From Europe to unemployment, what are the biggest threats to your finances for the next 12 months, and how can you protect yourself and your wealth?
If you believe the world is going to end this December, you’re probably not all that worried about longer-term financial protection and prosperity.
In fact, you’ve probably already sold your assets and purchased a one-way ticket to South America so you can feel at one with the Mayans when the sky falls on 21 December.
However, if, like most other people, you expect life on earth to go on for a few more million years in one form or another, there are some real and present dangers that may not claim your life but could have a big impact on your financial well-being.
So here are Your Money Magazine’s top six financial threats for 2012, and the strategies you can use to keep your financial affairs well-oiled over the next 12 months.
1. Euro meltdown
One day the markets are buoyant on good news from Europe and the next they’re on the slide. The latest news is that negotiators have reached agreement on an outline for a deal to restore balanced budgets in Greece and Italy, but who knows what will happen tomorrow, next week or next month.

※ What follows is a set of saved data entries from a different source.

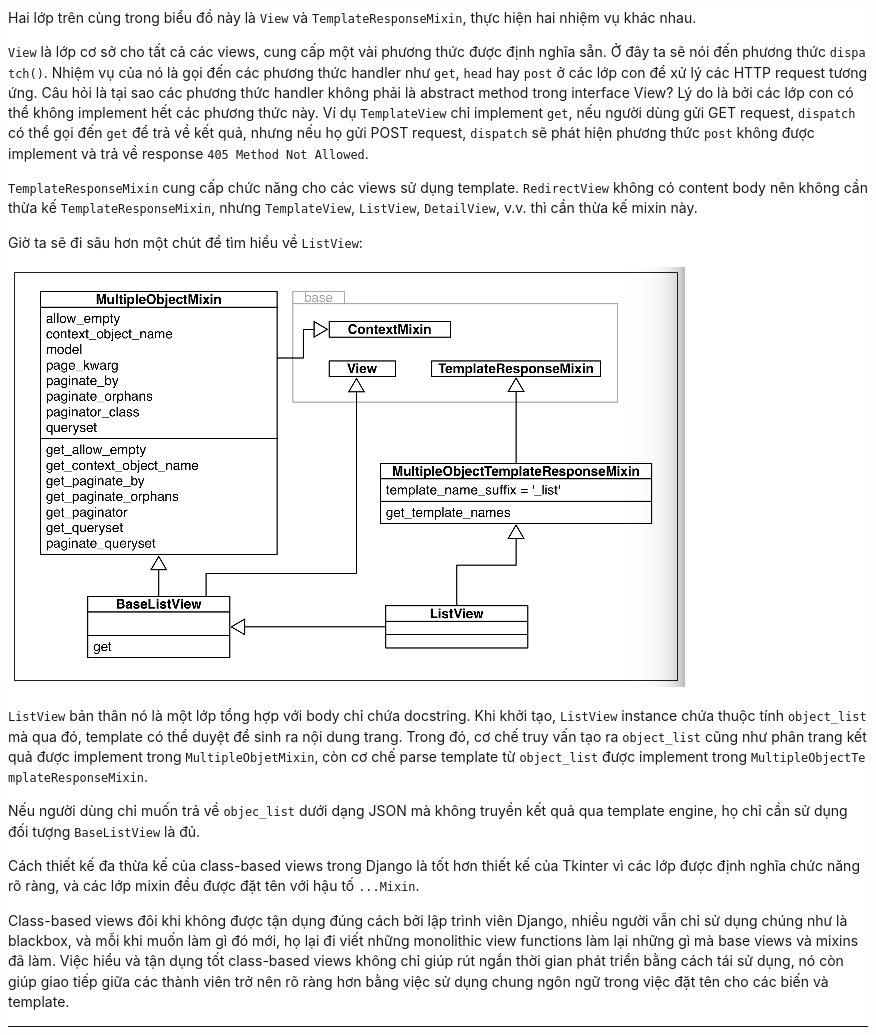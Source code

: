 Hai lớp trên cùng trong biểu đồ này là `View` và `TemplateResponseMixin`, thực hiện hai nhiệm vụ khác nhau.

`View` là lớp cơ sở cho tất cả các views, cung cấp một vài phương thức được định nghĩa sẵn. Ở đây ta sẽ nói đến phương thức `dispatch()`. Nhiệm vụ của nó là gọi đến các phương thức handler như `get`, `head` hay `post` ở các lớp con để xử lý các HTTP request tương ứng. Câu hỏi là tại sao các phương thức handler không phải là abstract method trong interface View? Lý do là bởi các lớp con có thể không implement hết các phương thức này. Ví dụ `TemplateView` chỉ implement `get`, nếu người dùng gửi GET request, `dispatch` có thể gọi đến `get` để trả về kết quả, nhưng nếu họ gửi POST request, `dispatch` sẽ phát hiện phương thức `post` không được implement và trả về response `405 Method Not Allowed`.

`TemplateResponseMixin` cung cấp chức năng cho các views sử dụng template. `RedirectView` không có content body nên không cần thừa kế `TemplateResponseMixin`, nhưng `TemplateView`, `ListView`, `DetailView`, v.v. thì cần thừa kế mixin này.

Giờ ta sẽ đi sâu hơn một chút để tìm hiểu về `ListView`:

![alt text](./images/generic-list.png)

`ListView` bản thân nó là một lớp tổng hợp với body chỉ chứa docstring. Khi khởi tạo, `ListView` instance chứa thuộc tính `object_list` mà qua đó, template có thể duyệt để sinh ra nội dung trang. Trong đó, cơ chế truy vấn tạo ra `object_list` cũng như phân trang kết quả được implement trong `MultipleObjetMixin`, còn cơ chế parse template từ `object_list` được implement trong `MultipleObjectTemplateResponseMixin`.

Nếu người dùng chỉ muốn trả về `objec_list` dưới dạng JSON mà không truyền kết quả qua template engine, họ chỉ cần sử dụng đối tượng `BaseListView` là đủ.

Cách thiết kế đa thừa kế của class-based views trong Django là tốt hơn thiết kế của Tkinter vì các lớp được định nghĩa chức năng rõ ràng, và các lớp mixin đều được đặt tên với hậu tố `...Mixin`.

Class-based views đôi khi không được tận dụng đúng cách bởi lập trình viên Django, nhiều người vẫn chỉ sử dụng chúng như là blackbox, và mỗi khi muốn làm gì đó mới, họ lại đi viết những monolithic view functions làm lại những gì mà base views và mixins đã làm. Việc hiểu và tận dụng tốt class-based views không chỉ giúp rút ngắn thời gian phát triển bằng cách tái sử dụng, nó còn giúp giao tiếp giữa các thành viên trở nên rõ ràng hơn bằng việc sử dụng chung ngôn ngữ trong việc đặt tên cho các biến và template.

---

If Europe does slump into a prolonged recession, the consequences could be that it will be more difficult to get loans from Australian banks because international debt markets could get rigid again like they did at the beginning of the GFC. That means if you’re planning to borrow to invest, it could be more difficult to get through the application process in the year ahead.
Solution: consider using savings strategies, rather than borrowing strategies, to build your wealth.
Try not to be too dependent on borrowed funds as a wealth building strategy.
Job ads were down in the most recent figures due to the continuing lack of activity in the construction industry. New housing starts are still low as first homebuyers stay out of the market and there’s not a lot of commercial or industrial building going on (outside Australia’s mining precincts). If Australia’s economy slows, unemployment could rise.
The financial consequences of losing your job can be catastrophic. The worst thing you can do is say “It’ll never happen to me”. Always be prepared, just in case.
Solution: Have an emergency buffer to ensure you can cover day-to-day living costs for at least three months. Keep these funds somewhere accessible, such as a high interest online bank account.
Get rid of any expensive credit card balances. Review your home loan. Put a savings strategy in place if you don’t already have one. Always keep yourself on the market: have an up-to-date resume and referees. Don’t be afraid to refresh your skills.
One of the reasons the Reserve Bank lowers interest rates is because it believes inflation is sitting “within the safe range”. However, the ongoing resources boom always poses the threat that inflation could take off and that can be particularly difficult to live with if you’re in the “low speed” non-mining part of the economy.
Inflation means the value of your money goes backwards. That means you need to make your money work as hard as possible to keep pace with inflation.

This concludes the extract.